» How to complete this task
Transcribe only the lines of the listing below from the one holding "and Amazon Bedrock AgentCore" through the one holding "4. [coming soon]", inclusive, without any change.

» Data extract

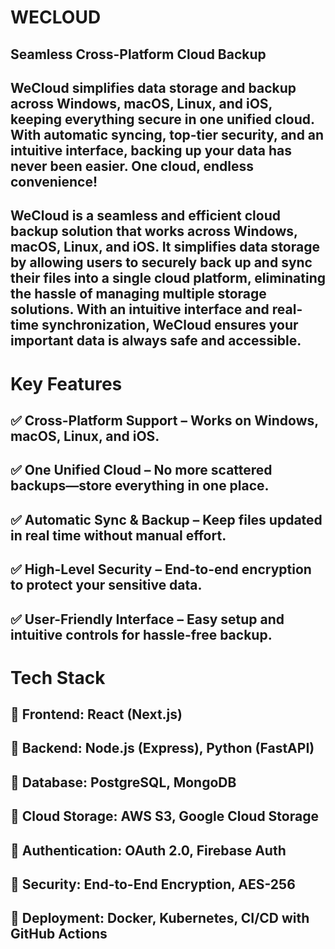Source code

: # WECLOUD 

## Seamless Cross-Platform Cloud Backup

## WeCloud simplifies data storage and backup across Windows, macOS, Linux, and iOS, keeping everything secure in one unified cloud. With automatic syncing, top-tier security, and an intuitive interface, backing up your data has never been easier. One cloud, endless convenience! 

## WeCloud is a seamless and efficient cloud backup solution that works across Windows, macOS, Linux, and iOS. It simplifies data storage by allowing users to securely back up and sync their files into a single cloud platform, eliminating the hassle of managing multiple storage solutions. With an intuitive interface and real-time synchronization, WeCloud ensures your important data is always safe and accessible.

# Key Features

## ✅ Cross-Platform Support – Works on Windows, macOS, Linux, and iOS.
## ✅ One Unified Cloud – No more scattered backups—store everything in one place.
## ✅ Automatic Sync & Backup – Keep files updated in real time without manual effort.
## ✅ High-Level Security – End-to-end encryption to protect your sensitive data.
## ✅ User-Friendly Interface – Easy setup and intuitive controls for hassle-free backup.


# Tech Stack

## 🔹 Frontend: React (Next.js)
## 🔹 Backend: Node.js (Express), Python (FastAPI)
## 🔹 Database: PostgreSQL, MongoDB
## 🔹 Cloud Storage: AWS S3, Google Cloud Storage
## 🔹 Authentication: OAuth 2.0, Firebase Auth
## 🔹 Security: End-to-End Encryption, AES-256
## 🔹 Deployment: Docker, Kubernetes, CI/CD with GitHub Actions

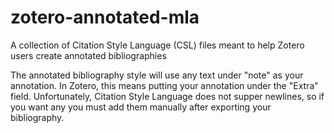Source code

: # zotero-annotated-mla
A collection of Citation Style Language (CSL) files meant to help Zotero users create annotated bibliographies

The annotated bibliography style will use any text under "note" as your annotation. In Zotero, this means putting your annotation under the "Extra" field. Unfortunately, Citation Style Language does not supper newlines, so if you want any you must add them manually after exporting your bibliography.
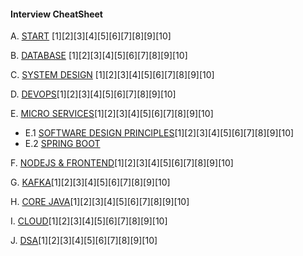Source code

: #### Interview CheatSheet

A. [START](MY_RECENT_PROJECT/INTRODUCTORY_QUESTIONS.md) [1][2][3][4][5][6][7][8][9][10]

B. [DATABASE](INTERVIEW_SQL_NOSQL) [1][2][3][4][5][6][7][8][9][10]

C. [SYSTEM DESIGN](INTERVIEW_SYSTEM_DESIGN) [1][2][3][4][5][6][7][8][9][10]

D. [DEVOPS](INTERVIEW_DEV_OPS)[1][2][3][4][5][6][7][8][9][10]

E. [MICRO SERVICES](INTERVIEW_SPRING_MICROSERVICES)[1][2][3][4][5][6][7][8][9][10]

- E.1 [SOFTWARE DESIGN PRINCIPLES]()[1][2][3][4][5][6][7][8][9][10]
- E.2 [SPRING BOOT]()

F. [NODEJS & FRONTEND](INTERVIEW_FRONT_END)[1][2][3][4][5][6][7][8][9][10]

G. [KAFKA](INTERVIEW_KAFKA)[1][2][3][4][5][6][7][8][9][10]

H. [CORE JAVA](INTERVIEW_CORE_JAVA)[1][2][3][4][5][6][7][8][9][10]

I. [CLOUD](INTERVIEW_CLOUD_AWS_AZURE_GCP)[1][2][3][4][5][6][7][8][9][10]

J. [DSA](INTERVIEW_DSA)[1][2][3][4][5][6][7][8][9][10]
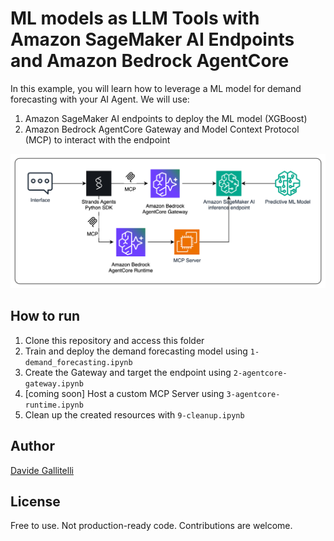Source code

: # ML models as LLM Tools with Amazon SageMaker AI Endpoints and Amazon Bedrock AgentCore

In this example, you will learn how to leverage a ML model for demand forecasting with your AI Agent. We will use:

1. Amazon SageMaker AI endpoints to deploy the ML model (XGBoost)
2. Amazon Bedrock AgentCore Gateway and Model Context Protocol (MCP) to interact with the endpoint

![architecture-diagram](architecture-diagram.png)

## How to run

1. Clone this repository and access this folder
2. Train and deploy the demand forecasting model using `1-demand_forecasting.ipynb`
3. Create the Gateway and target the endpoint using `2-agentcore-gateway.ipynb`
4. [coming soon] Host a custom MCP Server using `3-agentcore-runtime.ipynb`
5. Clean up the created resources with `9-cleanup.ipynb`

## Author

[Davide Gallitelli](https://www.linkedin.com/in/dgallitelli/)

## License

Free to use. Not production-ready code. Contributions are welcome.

» Result
: # ML models as LLM Tools with Amazon SageMaker AI Endpoints and Amazon Bedrock AgentCore

In this example, you will learn how to leverage a ML model for demand forecasting with your AI Agent. We will use:

1. Amazon SageMaker AI endpoints to deploy the ML model (XGBoost)
2. Amazon Bedrock AgentCore Gateway and Model Context Protocol (MCP) to interact with the endpoint

![architecture-diagram](architecture-diagram.png)

## How to run

1. Clone this repository and access this folder
2. Train and deploy the demand forecasting model using `1-demand_forecasting.ipynb`
3. Create the Gateway and target the endpoint using `2-agentcore-gateway.ipynb`
4. [coming soon] Host a custom MCP Server using `3-agentcore-runtime.ipynb`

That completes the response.